## [WORK ORDER]
Exact reproduction of all the entries is required, without any of their pictures.

## [PROVIDED DATA]
- - -

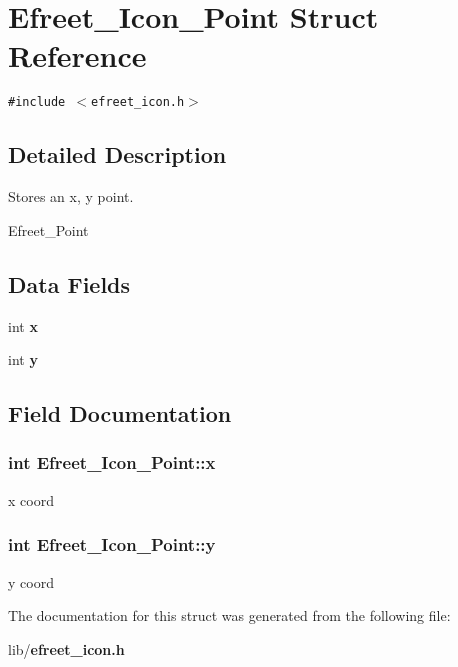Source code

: \section{Efreet\_\-Icon\_\-Point Struct Reference}
\label{structEfreet__Icon__Point}
{\tt \#include $<$efreet\_\-icon.h$>$}



\subsection{Detailed Description}
Stores an x, y point. 

Efreet\_\-Point \subsection*{Data Fields}
\begin{CompactItemize}
\item 
int {\bf x}
\item 
int {\bf y}
\end{CompactItemize}


\subsection{Field Documentation}
\subsubsection{\setlength{\rightskip}{0pt plus 5cm}int {\bf Efreet\_\-Icon\_\-Point::x}}\label{structEfreet__Icon__Point_02bfe9ca93c1e5054b088e5a4602ebd1}


x coord 
\subsubsection{\setlength{\rightskip}{0pt plus 5cm}int {\bf Efreet\_\-Icon\_\-Point::y}}\label{structEfreet__Icon__Point_65c92e8c345949367750c7bd5b436671}


y coord 

The documentation for this struct was generated from the following file:\begin{CompactItemize}
\item 
lib/{\bf efreet\_\-icon.h}\end{CompactItemize}

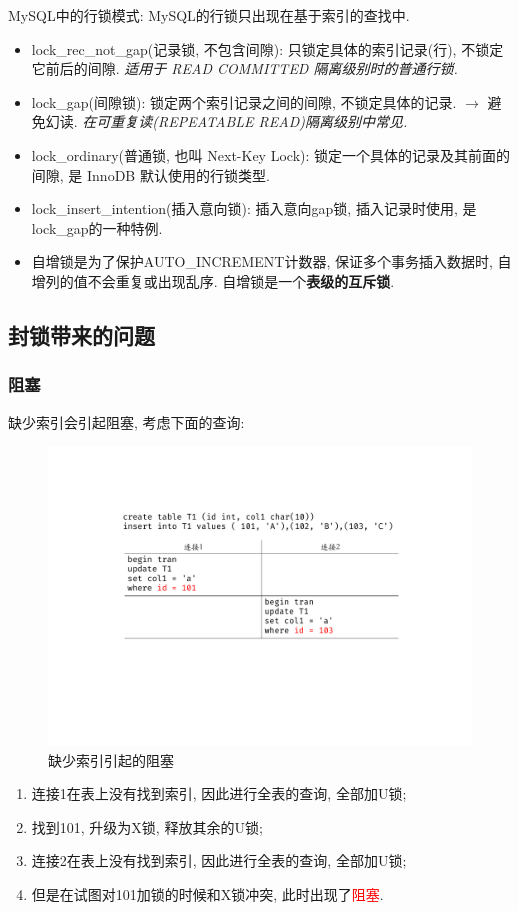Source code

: MySQL中的行锁模式: MySQL的行锁只出现在基于索引的查找中.
\begin{itemize}
  \item lock\_rec\_not\_gap(记录锁, 不包含间隙): 只锁定具体的索引记录(行), 不锁定它前后的间隙. \textit{适用于 READ COMMITTED 隔离级别时的普通行锁.}
  \item lock\_gap(间隙锁): 锁定两个索引记录之间的间隙, 不锁定具体的记录. $\to$ 避免幻读. \textit{在可重复读(REPEATABLE READ)隔离级别中常见.}
  \item lock\_ordinary(普通锁, 也叫 Next-Key Lock): 锁定一个具体的记录及其前面的间隙, 是 InnoDB 默认使用的行锁类型.
  \item lock\_insert\_intention(插入意向锁): 插入意向gap锁, 插入记录时使用, 是lock\_gap的一种特例.
  \item 自增锁是为了保护AUTO\_INCREMENT计数器, 保证多个事务插入数据时, 自增列的值不会重复或出现乱序. 自增锁是一个\textbf{表级的互斥锁}.
\end{itemize}

\subsection{封锁带来的问题}

\subsubsection{阻塞}

缺少索引会引起阻塞, 考虑下面的查询:
\begin{figure}[H]
    \centering
    \includegraphics[width=.7\textwidth]{figure/阻塞.pdf}
    \caption{缺少索引引起的阻塞}
\end{figure}

\begin{enumerate}
    \item 连接1在表上没有找到索引, 因此进行全表的查询, 全部加U锁;
    \item 找到101, 升级为X锁, 释放其余的U锁;
    \item 连接2在表上没有找到索引, 因此进行全表的查询, 全部加U锁;
    \item 但是在试图对101加锁的时候和X锁冲突, 此时出现了\textcolor{red}{阻塞}.
\end{enumerate}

- - -

## [RESPONSE AREA]
Source code

: \section{Efreet\_\-Icon\_\-Point Struct Reference}
\label{structEfreet__Icon__Point}
{\tt \#include $<$efreet\_\-icon.h$>$}



\subsection{Detailed Description}
Stores an x, y point. 

Efreet\_\-Point \subsection*{Data Fields}
\begin{CompactItemize}
\item 
int {\bf x}
\item 
int {\bf y}
\end{CompactItemize}


\subsection{Field Documentation}
\subsubsection{\setlength{\rightskip}{0pt plus 5cm}int {\bf Efreet\_\-Icon\_\-Point::x}}\label{structEfreet__Icon__Point_02bfe9ca93c1e5054b088e5a4602ebd1}


x coord 
\subsubsection{\setlength{\rightskip}{0pt plus 5cm}int {\bf Efreet\_\-Icon\_\-Point::y}}\label{structEfreet__Icon__Point_65c92e8c345949367750c7bd5b436671}


y coord 

The documentation for this struct was generated from the following file:\begin{CompactItemize}
\item 
lib/{\bf efreet\_\-icon.h}\end{CompactItemize}

Source code

: MySQL中的行锁模式: MySQL的行锁只出现在基于索引的查找中.
\begin{itemize}
  \item lock\_rec\_not\_gap(记录锁, 不包含间隙): 只锁定具体的索引记录(行), 不锁定它前后的间隙. \textit{适用于 READ COMMITTED 隔离级别时的普通行锁.}
  \item lock\_gap(间隙锁): 锁定两个索引记录之间的间隙, 不锁定具体的记录. $\to$ 避免幻读. \textit{在可重复读(REPEATABLE READ)隔离级别中常见.}
  \item lock\_ordinary(普通锁, 也叫 Next-Key Lock): 锁定一个具体的记录及其前面的间隙, 是 InnoDB 默认使用的行锁类型.
  \item lock\_insert\_intention(插入意向锁): 插入意向gap锁, 插入记录时使用, 是lock\_gap的一种特例.
  \item 自增锁是为了保护AUTO\_INCREMENT计数器, 保证多个事务插入数据时, 自增列的值不会重复或出现乱序. 自增锁是一个\textbf{表级的互斥锁}.
\end{itemize}

\subsection{封锁带来的问题}

\subsubsection{阻塞}

缺少索引会引起阻塞, 考虑下面的查询:
\begin{figure}[H]
    \centering
    \includegraphics[width=.7\textwidth]{figure/阻塞.pdf}
    \caption{缺少索引引起的阻塞}
\end{figure}

\begin{enumerate}
    \item 连接1在表上没有找到索引, 因此进行全表的查询, 全部加U锁;
    \item 找到101, 升级为X锁, 释放其余的U锁;
    \item 连接2在表上没有找到索引, 因此进行全表的查询, 全部加U锁;
    \item 但是在试图对101加锁的时候和X锁冲突, 此时出现了\textcolor{red}{阻塞}.
\end{enumerate}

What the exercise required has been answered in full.